Steve Allen · ‎12-17-2021

I know Cisco have confirmed IOS and IOS-XE are not vulnerable to Log4J but there is now an increased security concern around anything apache or http related.

We have onboarded most of our network switches to DNA Center to take advantage of telemetry and software image manager. During the onboarding DNA enables the below configuration as part of the provision process:

ip http server
ip http authentication local
ip http secure-server
ip http max-connections 16
ip http client source-interface xxxx

I'll need to justify to my security department why we need to enable these commands. Can anyone explain why the above is required or point me in the direction of some documentation?

Again, I know the above has no relationship to Log4J but still need to know why the commands are required.
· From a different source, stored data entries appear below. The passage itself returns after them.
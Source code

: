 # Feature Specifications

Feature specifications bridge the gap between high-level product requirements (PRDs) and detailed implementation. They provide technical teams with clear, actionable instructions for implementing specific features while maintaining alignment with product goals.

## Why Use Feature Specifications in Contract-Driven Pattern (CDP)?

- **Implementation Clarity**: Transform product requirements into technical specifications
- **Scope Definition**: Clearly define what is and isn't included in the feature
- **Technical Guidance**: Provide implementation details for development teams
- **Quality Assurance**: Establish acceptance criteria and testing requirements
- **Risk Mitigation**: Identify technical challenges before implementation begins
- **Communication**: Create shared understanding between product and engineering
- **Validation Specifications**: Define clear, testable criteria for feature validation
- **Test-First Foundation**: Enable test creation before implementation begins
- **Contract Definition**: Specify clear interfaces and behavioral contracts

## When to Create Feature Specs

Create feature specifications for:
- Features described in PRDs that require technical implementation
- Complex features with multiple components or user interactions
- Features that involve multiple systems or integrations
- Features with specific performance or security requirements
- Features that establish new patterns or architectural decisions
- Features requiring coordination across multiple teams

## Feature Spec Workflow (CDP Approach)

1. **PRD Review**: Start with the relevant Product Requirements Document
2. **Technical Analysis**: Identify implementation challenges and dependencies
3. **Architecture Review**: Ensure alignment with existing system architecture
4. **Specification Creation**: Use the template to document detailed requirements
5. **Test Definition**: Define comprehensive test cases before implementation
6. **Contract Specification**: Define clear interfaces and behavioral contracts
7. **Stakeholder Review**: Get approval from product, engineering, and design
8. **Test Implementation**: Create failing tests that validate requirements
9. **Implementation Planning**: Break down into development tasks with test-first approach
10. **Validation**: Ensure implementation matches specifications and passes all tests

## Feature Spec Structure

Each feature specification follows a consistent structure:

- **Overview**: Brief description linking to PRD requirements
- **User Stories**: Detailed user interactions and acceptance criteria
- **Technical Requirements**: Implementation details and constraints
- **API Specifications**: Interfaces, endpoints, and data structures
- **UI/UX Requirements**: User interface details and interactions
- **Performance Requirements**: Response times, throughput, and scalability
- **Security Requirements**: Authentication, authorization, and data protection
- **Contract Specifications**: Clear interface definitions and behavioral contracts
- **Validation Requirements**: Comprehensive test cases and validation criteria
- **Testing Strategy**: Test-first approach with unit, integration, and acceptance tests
Flavio Miranda · ‎12-19-2021

Hi

You need HTTP enable if you have Wireless Lan Controller on the Switch with Guest access. Otherwise, you dont need. DNAC does not enable it by default, I´m assuming that someone added this lines on the template. You can run a template disabling it with "no ip http server" if you dont need HTTP on the switch.

AdamF1 · ‎12-22-2021

Good Morning Flavio,

I experience the same issue as Steve. I deploy switches fully configured with both options disabled. When I add them into DNAC it pushes the config out to them to re-enable.

AdamF1 · ‎12-22-2021

I've always been curious why DNAC does this as well. We have always disabled both by default as there always seem to be a critical bug in their switch software for HTTP(s).

Rajesh Kongath · ‎06-12-2022

Hi All,

I'm in the same boat, anyone got any update on this?